J’ai aussi noté que le haut du radiateur se remettait à chauffer nettement en quelques minutes après l’évacuation de l’air. Là, j’ai senti le bas rester chaud pendant que la partie supérieure reprenait enfin sa température normale. C’est le seul moment du test où j’ai vu une différence nette, presque physique, entre le avant et le après. Sur le radiateur du salon, le glouglou a disparu dans la foulée.

Ce que j’aurais dû vérifier avant de me lancer dans ces purges

J’aurais dû protéger le sol avant la première ouverture. J’ai posé un chiffon trop petit, et le mur a gardé une trace fine au premier jet. J’aurais aussi dû prévoir un bac plus large, parce que celui que j’avais gardé n’a pas tout reçu. En tant que plombier-chauffagiste, j’ai appris à ne pas sous-estimer un radiateur ancien qui crache de la boue au premier quart de tour.

J’aurais dû surveiller la pression juste après, puis le lendemain matin sans attendre. Quand je remonte trop haut, la soupape de sécurité finit par cracher et l’eau part à l’évacuation. Quand je reste trop bas, la chaudière se met à faire sa mauvaise tête et le haut des radiateurs reste tiède. J’ai vu les deux cas sur d’autres circuits, et je n’avais pas envie de les reproduire chez moi.

J’aurais aussi dû vérifier le purgeur automatique plus tôt, au lieu de le laisser travailler seul pendant des semaines. La micro-fuite m’a montré qu’un appareil discret n’est pas un appareil sans contrôle. Sur une installation ancienne, je regarde désormais le moindre suintement comme un signal, pas comme un détail.

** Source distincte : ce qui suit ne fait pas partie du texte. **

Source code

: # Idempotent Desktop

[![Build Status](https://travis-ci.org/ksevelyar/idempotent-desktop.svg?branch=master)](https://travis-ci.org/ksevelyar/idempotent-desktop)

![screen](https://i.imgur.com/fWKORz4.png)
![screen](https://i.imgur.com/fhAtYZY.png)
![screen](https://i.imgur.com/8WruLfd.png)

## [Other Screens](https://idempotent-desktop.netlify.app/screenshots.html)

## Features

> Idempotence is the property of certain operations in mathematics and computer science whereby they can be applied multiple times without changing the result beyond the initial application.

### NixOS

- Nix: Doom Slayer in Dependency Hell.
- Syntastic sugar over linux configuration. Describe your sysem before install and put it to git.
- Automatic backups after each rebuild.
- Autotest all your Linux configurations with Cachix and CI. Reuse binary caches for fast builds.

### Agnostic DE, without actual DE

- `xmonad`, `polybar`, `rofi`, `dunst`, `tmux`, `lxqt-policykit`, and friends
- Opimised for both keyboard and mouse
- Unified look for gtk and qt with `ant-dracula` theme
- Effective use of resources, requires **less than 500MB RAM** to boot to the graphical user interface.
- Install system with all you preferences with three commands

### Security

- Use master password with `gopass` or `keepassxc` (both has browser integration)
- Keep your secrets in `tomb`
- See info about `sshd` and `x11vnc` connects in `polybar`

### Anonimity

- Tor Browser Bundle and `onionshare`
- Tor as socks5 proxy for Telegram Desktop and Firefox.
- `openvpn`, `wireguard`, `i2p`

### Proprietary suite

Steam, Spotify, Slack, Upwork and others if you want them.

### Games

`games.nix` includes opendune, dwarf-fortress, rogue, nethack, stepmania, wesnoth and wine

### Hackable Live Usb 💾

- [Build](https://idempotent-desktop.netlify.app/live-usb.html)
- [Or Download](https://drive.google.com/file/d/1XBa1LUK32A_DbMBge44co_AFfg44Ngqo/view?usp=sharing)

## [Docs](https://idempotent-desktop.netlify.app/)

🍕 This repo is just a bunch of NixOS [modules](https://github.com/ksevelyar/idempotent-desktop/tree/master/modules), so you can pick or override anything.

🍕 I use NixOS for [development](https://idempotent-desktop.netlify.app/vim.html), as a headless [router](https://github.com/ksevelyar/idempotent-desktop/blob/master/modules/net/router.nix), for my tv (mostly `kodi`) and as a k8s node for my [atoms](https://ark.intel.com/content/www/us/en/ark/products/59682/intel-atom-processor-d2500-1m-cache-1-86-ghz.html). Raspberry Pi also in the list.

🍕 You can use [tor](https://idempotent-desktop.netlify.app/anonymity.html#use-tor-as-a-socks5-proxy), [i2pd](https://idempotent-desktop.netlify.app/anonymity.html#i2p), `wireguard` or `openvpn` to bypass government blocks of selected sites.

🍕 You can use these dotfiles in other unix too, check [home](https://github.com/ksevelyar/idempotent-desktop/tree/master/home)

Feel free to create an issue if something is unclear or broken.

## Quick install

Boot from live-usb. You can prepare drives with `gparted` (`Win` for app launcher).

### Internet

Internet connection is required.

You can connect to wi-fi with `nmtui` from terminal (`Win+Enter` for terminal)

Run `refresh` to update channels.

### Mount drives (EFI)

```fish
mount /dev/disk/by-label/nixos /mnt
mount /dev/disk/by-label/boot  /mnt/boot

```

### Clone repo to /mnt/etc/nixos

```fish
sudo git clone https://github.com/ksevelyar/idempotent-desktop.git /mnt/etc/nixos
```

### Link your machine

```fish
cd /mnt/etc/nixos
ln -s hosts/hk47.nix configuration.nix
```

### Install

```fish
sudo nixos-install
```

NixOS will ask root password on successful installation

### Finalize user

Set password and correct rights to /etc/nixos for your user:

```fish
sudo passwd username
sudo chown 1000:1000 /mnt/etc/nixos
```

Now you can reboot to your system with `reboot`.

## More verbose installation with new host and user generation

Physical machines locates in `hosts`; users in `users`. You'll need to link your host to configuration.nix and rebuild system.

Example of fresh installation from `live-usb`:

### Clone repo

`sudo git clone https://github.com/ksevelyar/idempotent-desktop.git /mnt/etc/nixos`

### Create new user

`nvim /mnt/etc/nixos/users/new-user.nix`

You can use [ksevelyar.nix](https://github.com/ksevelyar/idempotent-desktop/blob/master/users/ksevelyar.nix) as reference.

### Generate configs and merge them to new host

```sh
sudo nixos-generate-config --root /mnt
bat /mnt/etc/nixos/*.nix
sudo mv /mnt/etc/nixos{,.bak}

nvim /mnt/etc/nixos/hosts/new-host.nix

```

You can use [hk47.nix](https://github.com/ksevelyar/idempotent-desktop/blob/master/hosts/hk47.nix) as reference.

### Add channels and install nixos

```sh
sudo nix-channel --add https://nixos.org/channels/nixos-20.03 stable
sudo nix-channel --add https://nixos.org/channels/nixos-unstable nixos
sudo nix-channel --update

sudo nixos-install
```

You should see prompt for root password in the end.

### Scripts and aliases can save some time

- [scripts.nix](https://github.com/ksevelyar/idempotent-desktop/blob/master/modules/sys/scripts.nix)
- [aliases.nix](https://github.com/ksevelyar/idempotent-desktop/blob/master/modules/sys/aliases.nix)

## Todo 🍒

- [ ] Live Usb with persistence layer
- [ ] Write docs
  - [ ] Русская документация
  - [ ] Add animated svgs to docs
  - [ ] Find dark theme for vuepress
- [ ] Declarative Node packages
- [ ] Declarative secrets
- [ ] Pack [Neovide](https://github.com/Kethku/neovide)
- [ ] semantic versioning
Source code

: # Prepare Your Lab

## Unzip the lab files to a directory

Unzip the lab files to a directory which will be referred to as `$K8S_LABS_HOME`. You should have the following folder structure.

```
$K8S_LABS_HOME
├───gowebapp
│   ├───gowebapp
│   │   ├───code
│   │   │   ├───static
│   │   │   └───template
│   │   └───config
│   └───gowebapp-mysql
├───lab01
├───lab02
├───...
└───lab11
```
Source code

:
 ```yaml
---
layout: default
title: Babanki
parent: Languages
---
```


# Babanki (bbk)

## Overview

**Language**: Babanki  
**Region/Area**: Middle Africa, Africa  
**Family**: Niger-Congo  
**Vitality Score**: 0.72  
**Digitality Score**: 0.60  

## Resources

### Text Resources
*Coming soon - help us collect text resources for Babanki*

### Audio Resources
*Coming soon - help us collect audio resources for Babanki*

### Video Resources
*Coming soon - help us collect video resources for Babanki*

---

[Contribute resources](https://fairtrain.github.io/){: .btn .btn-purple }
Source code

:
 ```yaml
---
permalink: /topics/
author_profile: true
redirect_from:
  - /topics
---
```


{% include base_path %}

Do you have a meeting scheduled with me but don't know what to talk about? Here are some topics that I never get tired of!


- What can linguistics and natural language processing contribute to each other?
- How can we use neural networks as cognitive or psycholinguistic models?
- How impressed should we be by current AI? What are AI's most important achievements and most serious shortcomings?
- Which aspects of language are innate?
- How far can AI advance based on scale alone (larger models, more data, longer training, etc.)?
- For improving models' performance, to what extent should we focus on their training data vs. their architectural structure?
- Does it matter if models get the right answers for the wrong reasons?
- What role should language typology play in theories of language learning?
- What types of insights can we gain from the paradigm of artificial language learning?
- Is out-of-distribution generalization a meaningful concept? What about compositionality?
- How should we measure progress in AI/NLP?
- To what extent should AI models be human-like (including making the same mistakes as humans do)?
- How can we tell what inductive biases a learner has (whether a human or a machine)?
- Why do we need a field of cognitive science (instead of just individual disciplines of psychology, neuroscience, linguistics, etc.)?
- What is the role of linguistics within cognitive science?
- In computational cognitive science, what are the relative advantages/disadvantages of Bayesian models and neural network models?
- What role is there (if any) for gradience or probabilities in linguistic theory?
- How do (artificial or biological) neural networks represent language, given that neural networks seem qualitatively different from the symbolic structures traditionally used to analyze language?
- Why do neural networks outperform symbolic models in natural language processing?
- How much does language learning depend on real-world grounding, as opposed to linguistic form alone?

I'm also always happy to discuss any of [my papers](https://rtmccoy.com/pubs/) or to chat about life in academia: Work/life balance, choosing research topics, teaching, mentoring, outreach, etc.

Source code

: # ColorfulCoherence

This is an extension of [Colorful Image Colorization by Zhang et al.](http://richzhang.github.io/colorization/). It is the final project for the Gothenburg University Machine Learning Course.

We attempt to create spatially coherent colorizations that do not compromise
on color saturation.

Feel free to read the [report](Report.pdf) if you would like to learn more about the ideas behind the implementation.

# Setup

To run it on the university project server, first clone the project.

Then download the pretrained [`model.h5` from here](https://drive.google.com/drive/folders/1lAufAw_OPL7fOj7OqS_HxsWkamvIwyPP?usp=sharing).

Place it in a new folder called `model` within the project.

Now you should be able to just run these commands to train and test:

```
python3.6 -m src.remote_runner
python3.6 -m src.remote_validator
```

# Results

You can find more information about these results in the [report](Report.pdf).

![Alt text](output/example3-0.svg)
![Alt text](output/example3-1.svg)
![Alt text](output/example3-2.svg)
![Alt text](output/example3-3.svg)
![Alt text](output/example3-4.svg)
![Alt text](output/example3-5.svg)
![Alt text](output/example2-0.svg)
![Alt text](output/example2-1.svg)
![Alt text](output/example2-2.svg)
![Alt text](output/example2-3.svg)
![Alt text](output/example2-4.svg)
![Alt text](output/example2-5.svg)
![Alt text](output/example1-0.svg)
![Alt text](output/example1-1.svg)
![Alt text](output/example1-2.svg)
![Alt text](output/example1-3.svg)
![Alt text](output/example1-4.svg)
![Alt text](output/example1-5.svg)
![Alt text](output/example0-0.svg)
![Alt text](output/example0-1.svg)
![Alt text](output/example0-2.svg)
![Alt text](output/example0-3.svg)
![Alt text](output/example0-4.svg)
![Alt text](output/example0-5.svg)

J’ai appris que le petit goutte-à-goutte finit par faire perdre la pression sans prévenir.

Mon verdict factuel après plusieurs semaines de test en conditions réelles

La purge manuelle m’a donné le contrôle visuel le plus net. J’ai vu l’air sortir, j’ai vu le jet passer du bruit sec au filet continu, puis j’ai pu refermer au bon moment. Mais j’ai payé ce contrôle avec des projections d’eau sale, du nettoyage et plusieurs vérifications. Sur mes quatre radiateurs, j’ai dû revenir dessus plusieurs fois pour retrouver une chauffe homogène.

Le purgeur automatique m’a évité une partie des passages, surtout sur le point haut du circuit. J’ai aimé ne plus devoir refaire la même manœuvre dans la semaine, mais j’ai aussi vu son point faible: le suintement discret et le blocage par dépôt. Quand il reste propre, il aide. Quand il s’encrasse, il raconte l’inverse. Pour quelqu’un qui accepte de vérifier la pression le jour même et le lendemain, il reste un bon complément, pas un remplaçant total.

Sur ma maison, à la Maison des Ferrages, je garde donc le mix des deux. Je réserve la purge manuelle aux radiateurs où je veux voir ce que je fais, et je laisse l’automatique sur le point haut, avec un œil sur le manomètre. J’ai fini ce test avec une conviction simple: la méthode la plus propre n’est pas toujours celle qui me demande le moins de gestes, et la plus rapide n’est pas celle qui me coûte le moins de temps au sol.